[DATA LISTING]

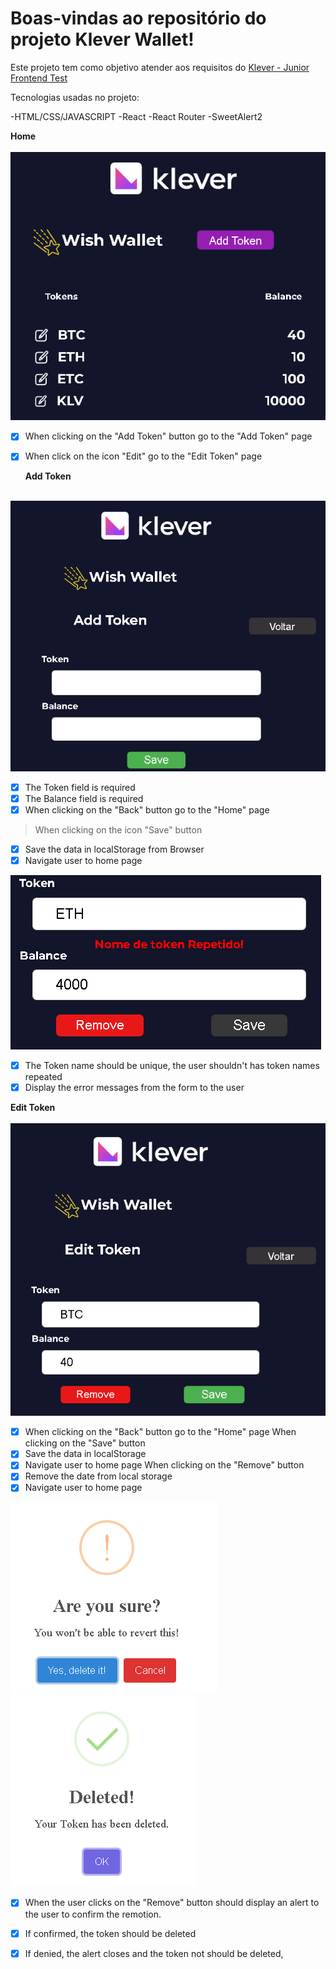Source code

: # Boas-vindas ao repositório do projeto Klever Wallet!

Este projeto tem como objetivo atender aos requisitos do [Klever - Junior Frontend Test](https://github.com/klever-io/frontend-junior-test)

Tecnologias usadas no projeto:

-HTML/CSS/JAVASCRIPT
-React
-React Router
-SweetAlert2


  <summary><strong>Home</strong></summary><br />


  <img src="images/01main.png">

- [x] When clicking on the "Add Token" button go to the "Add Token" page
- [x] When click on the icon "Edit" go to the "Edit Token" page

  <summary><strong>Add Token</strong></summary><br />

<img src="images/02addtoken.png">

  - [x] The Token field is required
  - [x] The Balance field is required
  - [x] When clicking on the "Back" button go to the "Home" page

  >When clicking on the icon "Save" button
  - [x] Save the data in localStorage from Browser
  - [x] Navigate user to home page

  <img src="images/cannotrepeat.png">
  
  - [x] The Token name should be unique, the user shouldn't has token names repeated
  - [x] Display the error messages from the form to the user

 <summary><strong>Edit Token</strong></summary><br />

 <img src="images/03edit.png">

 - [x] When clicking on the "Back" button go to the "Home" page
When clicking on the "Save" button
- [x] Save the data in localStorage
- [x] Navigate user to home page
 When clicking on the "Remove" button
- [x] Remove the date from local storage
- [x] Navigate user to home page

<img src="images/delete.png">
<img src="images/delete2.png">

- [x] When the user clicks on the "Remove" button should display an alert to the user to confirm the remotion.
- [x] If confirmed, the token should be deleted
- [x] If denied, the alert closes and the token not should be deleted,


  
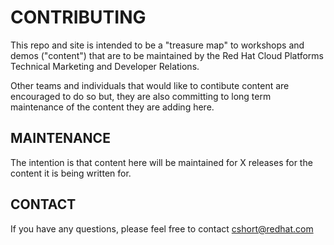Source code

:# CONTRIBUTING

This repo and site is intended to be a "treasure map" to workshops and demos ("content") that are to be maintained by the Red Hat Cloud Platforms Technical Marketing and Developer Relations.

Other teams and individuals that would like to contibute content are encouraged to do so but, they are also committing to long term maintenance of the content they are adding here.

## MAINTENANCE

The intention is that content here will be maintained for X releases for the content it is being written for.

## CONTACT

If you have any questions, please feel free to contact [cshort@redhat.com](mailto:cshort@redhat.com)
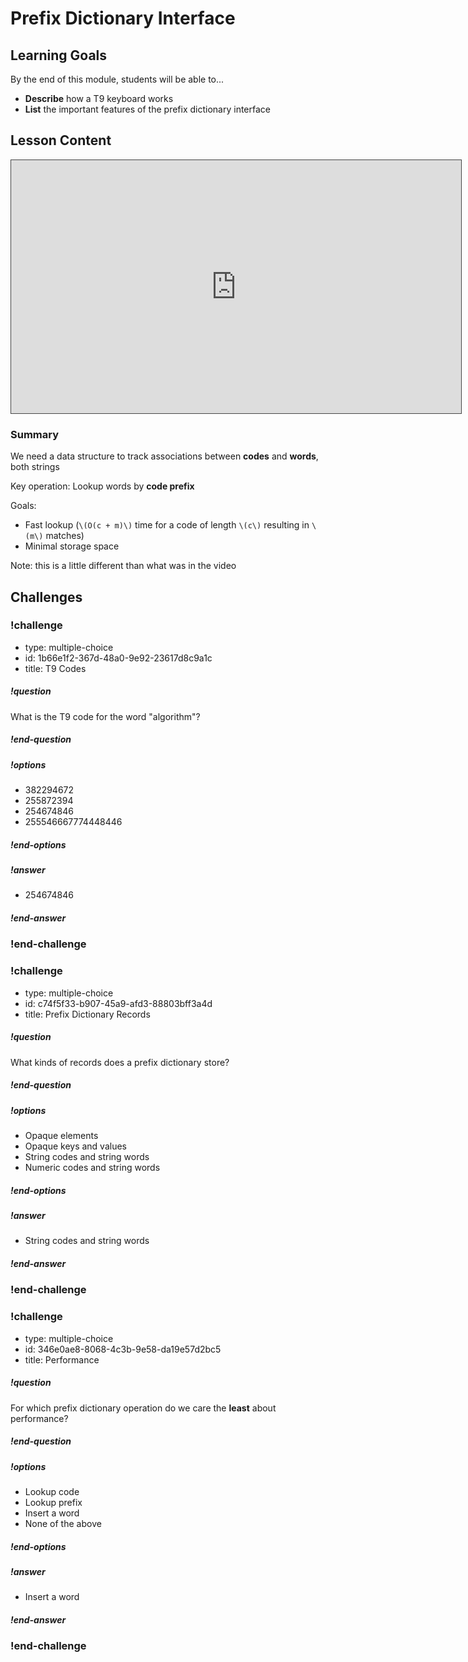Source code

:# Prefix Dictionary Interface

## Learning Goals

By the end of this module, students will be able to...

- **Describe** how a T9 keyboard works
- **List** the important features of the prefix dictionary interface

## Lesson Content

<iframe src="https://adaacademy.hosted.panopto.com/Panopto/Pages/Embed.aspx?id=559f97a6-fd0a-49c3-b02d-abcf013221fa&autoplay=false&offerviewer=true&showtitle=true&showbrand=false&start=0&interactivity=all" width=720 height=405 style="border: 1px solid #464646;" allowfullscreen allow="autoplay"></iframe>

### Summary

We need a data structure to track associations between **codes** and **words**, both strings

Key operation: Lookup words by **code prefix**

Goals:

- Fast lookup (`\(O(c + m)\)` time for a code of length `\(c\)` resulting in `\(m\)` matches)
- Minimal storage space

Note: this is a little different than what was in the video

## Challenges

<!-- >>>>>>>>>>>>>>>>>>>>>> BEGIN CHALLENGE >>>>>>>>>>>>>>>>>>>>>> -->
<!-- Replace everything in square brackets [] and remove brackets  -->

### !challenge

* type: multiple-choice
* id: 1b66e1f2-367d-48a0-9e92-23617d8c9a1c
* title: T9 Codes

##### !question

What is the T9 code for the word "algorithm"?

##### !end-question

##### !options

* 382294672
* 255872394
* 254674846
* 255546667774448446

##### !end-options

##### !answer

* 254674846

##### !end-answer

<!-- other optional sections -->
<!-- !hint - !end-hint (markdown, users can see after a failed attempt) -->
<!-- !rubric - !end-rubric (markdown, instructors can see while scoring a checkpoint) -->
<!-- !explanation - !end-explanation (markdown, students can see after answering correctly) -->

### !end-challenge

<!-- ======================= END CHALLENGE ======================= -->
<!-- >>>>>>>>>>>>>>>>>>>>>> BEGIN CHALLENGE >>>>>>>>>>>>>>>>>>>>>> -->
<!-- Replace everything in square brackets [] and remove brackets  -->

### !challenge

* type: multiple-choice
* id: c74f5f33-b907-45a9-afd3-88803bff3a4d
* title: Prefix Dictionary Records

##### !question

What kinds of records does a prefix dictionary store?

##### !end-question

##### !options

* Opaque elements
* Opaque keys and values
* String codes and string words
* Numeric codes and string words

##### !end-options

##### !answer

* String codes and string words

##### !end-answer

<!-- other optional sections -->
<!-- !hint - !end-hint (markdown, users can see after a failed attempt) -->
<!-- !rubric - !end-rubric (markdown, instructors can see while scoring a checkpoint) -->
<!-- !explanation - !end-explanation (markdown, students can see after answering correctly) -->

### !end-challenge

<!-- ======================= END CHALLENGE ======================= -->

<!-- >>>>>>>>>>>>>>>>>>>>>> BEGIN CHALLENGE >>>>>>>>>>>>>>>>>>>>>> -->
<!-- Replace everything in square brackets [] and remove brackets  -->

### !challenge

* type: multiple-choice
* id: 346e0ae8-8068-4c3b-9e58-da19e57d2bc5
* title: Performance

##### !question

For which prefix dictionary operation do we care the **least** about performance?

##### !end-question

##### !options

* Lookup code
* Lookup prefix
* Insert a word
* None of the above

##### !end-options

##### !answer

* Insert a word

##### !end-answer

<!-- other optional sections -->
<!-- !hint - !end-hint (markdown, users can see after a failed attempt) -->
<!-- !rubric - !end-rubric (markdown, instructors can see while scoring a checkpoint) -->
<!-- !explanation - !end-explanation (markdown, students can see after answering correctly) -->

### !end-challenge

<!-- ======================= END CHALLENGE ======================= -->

[/DATA LISTING]

## EXERCISE DETAILS
Everything in the records should be repeated exactly except the images.

## TASK ANSWER
Source code

: # Boas-vindas ao repositório do projeto Klever Wallet!

Este projeto tem como objetivo atender aos requisitos do [Klever - Junior Frontend Test](https://github.com/klever-io/frontend-junior-test)

Tecnologias usadas no projeto:

-HTML/CSS/JAVASCRIPT
-React
-React Router
-SweetAlert2


  <summary><strong>Home</strong></summary><br />


  <img src="images/01main.png">

- [x] When clicking on the "Add Token" button go to the "Add Token" page
- [x] When click on the icon "Edit" go to the "Edit Token" page

  <summary><strong>Add Token</strong></summary><br />

<img src="images/02addtoken.png">

  - [x] The Token field is required
  - [x] The Balance field is required
  - [x] When clicking on the "Back" button go to the "Home" page

  >When clicking on the icon "Save" button
  - [x] Save the data in localStorage from Browser
  - [x] Navigate user to home page

  <img src="images/cannotrepeat.png">
  
  - [x] The Token name should be unique, the user shouldn't has token names repeated
  - [x] Display the error messages from the form to the user

 <summary><strong>Edit Token</strong></summary><br />

 <img src="images/03edit.png">

 - [x] When clicking on the "Back" button go to the "Home" page
When clicking on the "Save" button
- [x] Save the data in localStorage
- [x] Navigate user to home page
 When clicking on the "Remove" button
- [x] Remove the date from local storage
- [x] Navigate user to home page

<img src="images/delete.png">
<img src="images/delete2.png">

- [x] When the user clicks on the "Remove" button should display an alert to the user to confirm the remotion.
- [x] If confirmed, the token should be deleted
- [x] If denied, the alert closes and the token not should be deleted,


  
Source code

:# CONTRIBUTING

This repo and site is intended to be a "treasure map" to workshops and demos ("content") that are to be maintained by the Red Hat Cloud Platforms Technical Marketing and Developer Relations.

Other teams and individuals that would like to contibute content are encouraged to do so but, they are also committing to long term maintenance of the content they are adding here.

## MAINTENANCE

The intention is that content here will be maintained for X releases for the content it is being written for.

## CONTACT

If you have any questions, please feel free to contact [cshort@redhat.com](mailto:cshort@redhat.com)
Source code

:# Prefix Dictionary Interface

## Learning Goals

By the end of this module, students will be able to...

- **Describe** how a T9 keyboard works
- **List** the important features of the prefix dictionary interface

## Lesson Content

<iframe src="https://adaacademy.hosted.panopto.com/Panopto/Pages/Embed.aspx?id=559f97a6-fd0a-49c3-b02d-abcf013221fa&autoplay=false&offerviewer=true&showtitle=true&showbrand=false&start=0&interactivity=all" width=720 height=405 style="border: 1px solid #464646;" allowfullscreen allow="autoplay"></iframe>

### Summary

We need a data structure to track associations between **codes** and **words**, both strings

Key operation: Lookup words by **code prefix**

Goals:

- Fast lookup (`\(O(c + m)\)` time for a code of length `\(c\)` resulting in `\(m\)` matches)
- Minimal storage space

Note: this is a little different than what was in the video

## Challenges

<!-- >>>>>>>>>>>>>>>>>>>>>> BEGIN CHALLENGE >>>>>>>>>>>>>>>>>>>>>> -->
<!-- Replace everything in square brackets [] and remove brackets  -->

### !challenge

* type: multiple-choice
* id: 1b66e1f2-367d-48a0-9e92-23617d8c9a1c
* title: T9 Codes

##### !question

What is the T9 code for the word "algorithm"?

##### !end-question

##### !options

* 382294672
* 255872394
* 254674846
* 255546667774448446

##### !end-options

##### !answer

* 254674846

##### !end-answer

<!-- other optional sections -->
<!-- !hint - !end-hint (markdown, users can see after a failed attempt) -->
<!-- !rubric - !end-rubric (markdown, instructors can see while scoring a checkpoint) -->
<!-- !explanation - !end-explanation (markdown, students can see after answering correctly) -->

### !end-challenge

<!-- ======================= END CHALLENGE ======================= -->
<!-- >>>>>>>>>>>>>>>>>>>>>> BEGIN CHALLENGE >>>>>>>>>>>>>>>>>>>>>> -->
<!-- Replace everything in square brackets [] and remove brackets  -->

### !challenge

* type: multiple-choice
* id: c74f5f33-b907-45a9-afd3-88803bff3a4d
* title: Prefix Dictionary Records

##### !question

What kinds of records does a prefix dictionary store?

##### !end-question

##### !options

* Opaque elements
* Opaque keys and values
* String codes and string words
* Numeric codes and string words

##### !end-options

##### !answer

* String codes and string words

##### !end-answer

<!-- other optional sections -->
<!-- !hint - !end-hint (markdown, users can see after a failed attempt) -->
<!-- !rubric - !end-rubric (markdown, instructors can see while scoring a checkpoint) -->
<!-- !explanation - !end-explanation (markdown, students can see after answering correctly) -->

### !end-challenge

<!-- ======================= END CHALLENGE ======================= -->

<!-- >>>>>>>>>>>>>>>>>>>>>> BEGIN CHALLENGE >>>>>>>>>>>>>>>>>>>>>> -->
<!-- Replace everything in square brackets [] and remove brackets  -->

### !challenge

* type: multiple-choice
* id: 346e0ae8-8068-4c3b-9e58-da19e57d2bc5
* title: Performance

##### !question

For which prefix dictionary operation do we care the **least** about performance?

##### !end-question

##### !options

* Lookup code
* Lookup prefix
* Insert a word
* None of the above

##### !end-options

##### !answer

* Insert a word

##### !end-answer

<!-- other optional sections -->
<!-- !hint - !end-hint (markdown, users can see after a failed attempt) -->
<!-- !rubric - !end-rubric (markdown, instructors can see while scoring a checkpoint) -->
<!-- !explanation - !end-explanation (markdown, students can see after answering correctly) -->

### !end-challenge

<!-- ======================= END CHALLENGE ======================= -->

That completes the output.